### Work instructions
Only the lines that hold "nice" should be in the answer, each copied from the data below.

----- Data for analysis -----

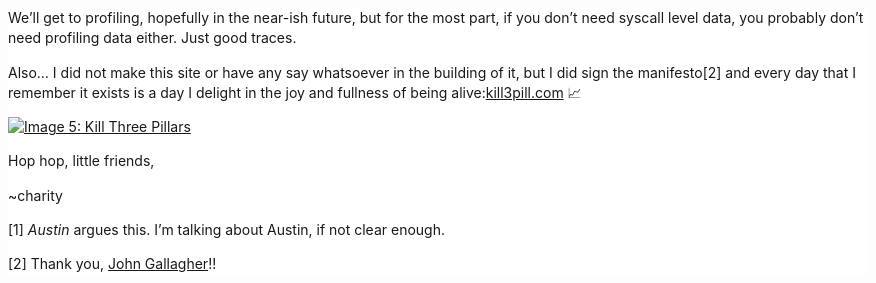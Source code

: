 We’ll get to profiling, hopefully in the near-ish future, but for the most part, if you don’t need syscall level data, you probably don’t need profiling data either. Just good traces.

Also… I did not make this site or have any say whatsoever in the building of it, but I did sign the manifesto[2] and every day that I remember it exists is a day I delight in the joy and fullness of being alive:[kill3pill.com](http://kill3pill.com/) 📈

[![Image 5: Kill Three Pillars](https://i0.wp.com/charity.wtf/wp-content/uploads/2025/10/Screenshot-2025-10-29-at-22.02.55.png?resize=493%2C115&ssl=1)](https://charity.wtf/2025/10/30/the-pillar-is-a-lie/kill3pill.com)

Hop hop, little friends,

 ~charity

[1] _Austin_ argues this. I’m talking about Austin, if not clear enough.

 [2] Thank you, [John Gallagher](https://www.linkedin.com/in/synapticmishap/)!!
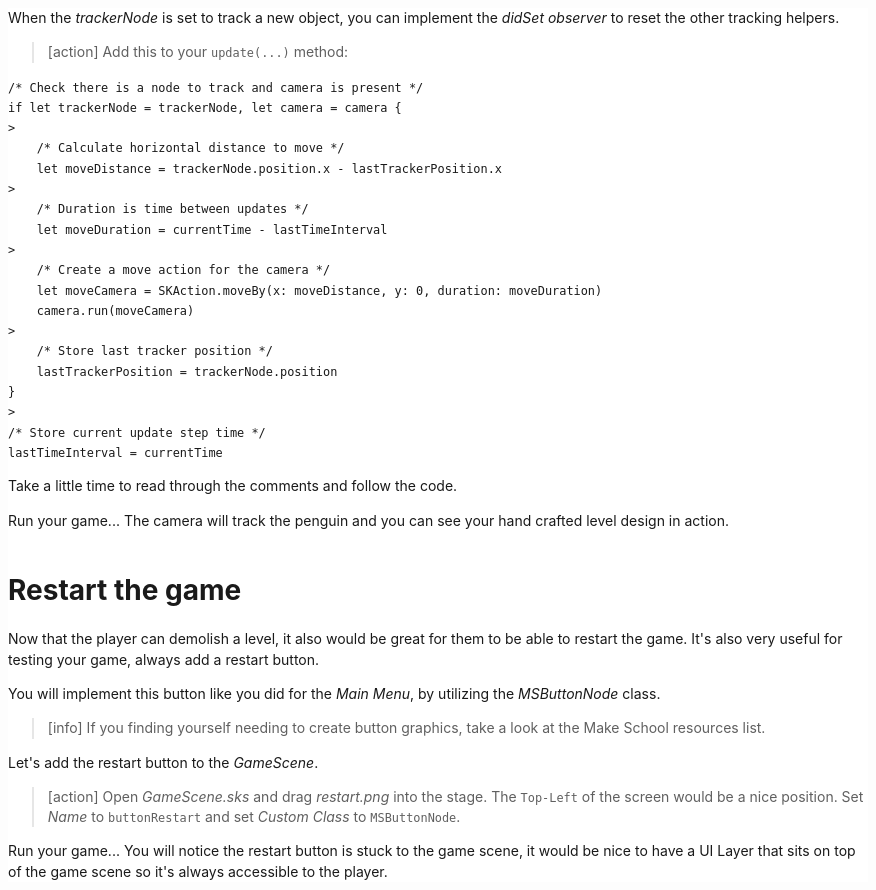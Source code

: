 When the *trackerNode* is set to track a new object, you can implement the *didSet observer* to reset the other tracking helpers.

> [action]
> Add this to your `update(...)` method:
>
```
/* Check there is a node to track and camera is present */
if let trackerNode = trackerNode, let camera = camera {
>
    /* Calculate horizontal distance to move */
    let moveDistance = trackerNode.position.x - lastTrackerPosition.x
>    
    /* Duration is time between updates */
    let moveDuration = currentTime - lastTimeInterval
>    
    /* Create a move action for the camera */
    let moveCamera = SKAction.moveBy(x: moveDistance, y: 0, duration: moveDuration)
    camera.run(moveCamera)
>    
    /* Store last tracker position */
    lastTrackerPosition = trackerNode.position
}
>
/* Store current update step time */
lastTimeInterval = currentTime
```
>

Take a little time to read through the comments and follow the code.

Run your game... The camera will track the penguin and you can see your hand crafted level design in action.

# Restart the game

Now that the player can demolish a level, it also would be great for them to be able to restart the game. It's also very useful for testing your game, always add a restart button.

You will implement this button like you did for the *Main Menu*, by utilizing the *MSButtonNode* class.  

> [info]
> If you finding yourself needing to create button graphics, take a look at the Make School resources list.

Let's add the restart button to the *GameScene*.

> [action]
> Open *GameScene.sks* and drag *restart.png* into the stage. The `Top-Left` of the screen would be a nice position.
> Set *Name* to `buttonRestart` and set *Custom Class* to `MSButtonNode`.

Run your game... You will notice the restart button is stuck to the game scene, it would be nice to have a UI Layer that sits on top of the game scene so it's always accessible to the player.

-----
----- Data for analysis -----

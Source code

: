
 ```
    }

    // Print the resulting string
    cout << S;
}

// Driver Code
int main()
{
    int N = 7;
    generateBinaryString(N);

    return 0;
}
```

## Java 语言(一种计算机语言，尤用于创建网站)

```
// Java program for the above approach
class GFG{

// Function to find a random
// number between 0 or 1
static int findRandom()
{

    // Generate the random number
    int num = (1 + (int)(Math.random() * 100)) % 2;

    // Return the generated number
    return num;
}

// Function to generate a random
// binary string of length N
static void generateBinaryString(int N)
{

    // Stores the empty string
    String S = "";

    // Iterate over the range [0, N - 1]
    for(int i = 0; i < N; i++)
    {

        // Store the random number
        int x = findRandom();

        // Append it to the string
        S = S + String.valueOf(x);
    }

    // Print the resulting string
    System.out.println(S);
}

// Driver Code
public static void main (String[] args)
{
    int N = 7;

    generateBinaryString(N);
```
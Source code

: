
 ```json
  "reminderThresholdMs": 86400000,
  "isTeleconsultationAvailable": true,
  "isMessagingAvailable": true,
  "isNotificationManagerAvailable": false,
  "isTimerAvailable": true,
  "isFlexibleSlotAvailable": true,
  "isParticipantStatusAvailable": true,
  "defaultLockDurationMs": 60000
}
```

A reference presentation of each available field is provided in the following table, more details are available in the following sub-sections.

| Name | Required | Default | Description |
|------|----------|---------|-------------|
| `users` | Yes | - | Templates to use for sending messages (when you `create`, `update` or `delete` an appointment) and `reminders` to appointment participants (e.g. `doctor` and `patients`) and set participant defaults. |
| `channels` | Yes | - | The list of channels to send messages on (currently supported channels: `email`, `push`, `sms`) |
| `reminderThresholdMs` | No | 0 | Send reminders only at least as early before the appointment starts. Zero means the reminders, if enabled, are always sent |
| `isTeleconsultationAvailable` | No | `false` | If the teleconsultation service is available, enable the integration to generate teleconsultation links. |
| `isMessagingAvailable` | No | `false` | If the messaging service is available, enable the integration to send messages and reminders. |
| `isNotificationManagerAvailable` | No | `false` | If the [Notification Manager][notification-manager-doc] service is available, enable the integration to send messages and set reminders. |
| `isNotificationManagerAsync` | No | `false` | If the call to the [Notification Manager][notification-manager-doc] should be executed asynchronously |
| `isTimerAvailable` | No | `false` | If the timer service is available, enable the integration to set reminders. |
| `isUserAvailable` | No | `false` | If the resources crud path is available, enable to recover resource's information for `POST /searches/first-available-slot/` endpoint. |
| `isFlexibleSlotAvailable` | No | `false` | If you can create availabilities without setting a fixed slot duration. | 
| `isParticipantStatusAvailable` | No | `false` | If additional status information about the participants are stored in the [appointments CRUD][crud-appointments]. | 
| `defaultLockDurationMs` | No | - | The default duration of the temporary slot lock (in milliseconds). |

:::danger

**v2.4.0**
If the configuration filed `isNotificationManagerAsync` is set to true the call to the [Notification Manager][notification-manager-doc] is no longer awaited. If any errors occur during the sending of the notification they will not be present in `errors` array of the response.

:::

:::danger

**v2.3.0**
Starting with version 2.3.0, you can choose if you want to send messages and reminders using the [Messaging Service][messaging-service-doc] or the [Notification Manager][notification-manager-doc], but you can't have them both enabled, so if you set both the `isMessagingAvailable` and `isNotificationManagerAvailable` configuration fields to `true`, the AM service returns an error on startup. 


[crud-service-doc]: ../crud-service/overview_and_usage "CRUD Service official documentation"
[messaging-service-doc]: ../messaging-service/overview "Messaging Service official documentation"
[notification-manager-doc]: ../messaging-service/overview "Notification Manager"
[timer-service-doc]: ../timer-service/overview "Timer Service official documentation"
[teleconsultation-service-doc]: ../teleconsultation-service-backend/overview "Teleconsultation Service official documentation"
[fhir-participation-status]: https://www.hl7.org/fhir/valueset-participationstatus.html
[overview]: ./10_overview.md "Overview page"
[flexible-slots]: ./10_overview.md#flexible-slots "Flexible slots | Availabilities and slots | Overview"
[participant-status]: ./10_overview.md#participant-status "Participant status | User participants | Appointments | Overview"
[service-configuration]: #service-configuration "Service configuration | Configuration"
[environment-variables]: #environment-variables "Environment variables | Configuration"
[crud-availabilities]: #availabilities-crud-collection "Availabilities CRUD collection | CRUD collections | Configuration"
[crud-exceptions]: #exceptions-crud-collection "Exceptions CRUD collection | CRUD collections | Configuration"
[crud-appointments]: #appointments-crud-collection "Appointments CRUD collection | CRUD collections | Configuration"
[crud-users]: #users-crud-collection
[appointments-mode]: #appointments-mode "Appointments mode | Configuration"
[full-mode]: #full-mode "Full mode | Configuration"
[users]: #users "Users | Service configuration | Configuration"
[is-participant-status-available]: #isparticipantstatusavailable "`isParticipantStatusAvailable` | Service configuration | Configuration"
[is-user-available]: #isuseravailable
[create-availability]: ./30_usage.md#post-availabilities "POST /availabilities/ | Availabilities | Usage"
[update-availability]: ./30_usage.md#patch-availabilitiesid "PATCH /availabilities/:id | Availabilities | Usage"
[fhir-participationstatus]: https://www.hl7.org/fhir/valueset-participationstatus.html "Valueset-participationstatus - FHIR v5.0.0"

-----
----- Data for analysis -----

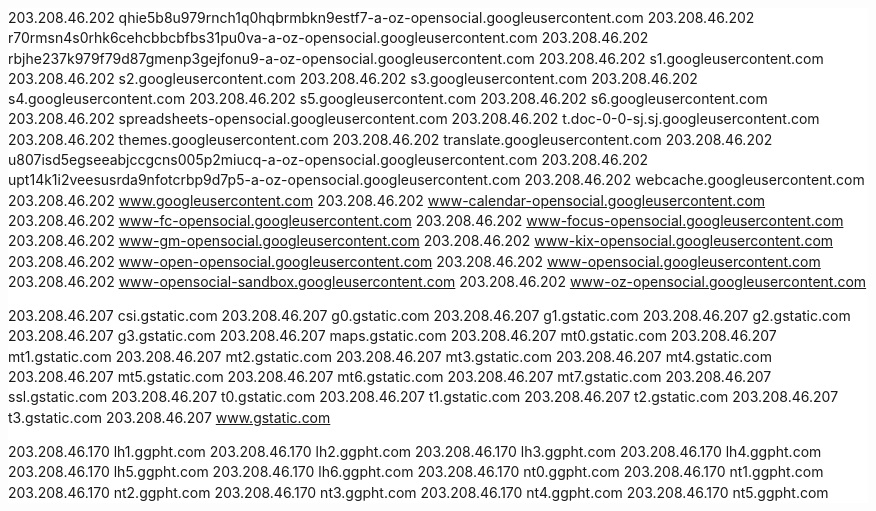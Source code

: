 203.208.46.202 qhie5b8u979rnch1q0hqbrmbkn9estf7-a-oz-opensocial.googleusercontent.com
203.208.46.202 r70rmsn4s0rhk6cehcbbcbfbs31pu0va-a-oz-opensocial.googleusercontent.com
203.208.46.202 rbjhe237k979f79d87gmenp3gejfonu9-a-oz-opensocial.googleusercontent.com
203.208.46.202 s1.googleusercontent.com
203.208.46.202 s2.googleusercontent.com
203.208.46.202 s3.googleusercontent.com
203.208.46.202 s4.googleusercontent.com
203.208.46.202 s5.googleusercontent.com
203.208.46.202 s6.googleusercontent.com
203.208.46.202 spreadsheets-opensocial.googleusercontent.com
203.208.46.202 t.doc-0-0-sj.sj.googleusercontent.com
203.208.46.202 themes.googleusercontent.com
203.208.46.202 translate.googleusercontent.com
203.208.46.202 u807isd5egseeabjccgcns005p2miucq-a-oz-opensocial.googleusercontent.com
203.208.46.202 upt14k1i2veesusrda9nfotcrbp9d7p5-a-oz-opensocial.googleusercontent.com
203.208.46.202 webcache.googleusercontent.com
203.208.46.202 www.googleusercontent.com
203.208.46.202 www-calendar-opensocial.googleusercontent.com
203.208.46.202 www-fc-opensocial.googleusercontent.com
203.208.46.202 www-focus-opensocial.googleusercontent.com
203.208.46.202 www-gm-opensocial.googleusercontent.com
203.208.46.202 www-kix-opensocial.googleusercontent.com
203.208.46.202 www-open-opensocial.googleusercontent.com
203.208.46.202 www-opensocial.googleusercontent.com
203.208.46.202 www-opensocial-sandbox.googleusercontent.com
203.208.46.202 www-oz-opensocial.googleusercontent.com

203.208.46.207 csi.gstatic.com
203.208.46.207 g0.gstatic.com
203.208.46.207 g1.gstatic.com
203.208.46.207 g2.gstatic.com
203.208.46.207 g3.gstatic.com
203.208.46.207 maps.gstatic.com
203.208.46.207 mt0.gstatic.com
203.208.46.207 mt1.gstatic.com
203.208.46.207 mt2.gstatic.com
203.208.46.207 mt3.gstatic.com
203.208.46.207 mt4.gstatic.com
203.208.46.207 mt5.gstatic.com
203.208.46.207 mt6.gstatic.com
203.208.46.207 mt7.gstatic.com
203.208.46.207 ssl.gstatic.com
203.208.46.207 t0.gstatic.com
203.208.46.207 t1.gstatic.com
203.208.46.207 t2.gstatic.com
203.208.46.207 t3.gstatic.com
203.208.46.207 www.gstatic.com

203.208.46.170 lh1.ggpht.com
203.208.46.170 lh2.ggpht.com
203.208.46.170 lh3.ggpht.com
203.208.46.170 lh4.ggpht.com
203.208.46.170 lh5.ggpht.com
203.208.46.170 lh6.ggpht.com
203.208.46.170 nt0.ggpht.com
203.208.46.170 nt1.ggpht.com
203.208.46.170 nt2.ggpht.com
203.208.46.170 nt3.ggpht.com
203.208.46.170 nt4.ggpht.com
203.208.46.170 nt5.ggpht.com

-----

### Result
> Open *GameScene.sks* and drag *restart.png* into the stage. The `Top-Left` of the screen would be a nice position.
Run your game... You will notice the restart button is stuck to the game scene, it would be nice to have a UI Layer that sits on top of the game scene so it's always accessible to the player.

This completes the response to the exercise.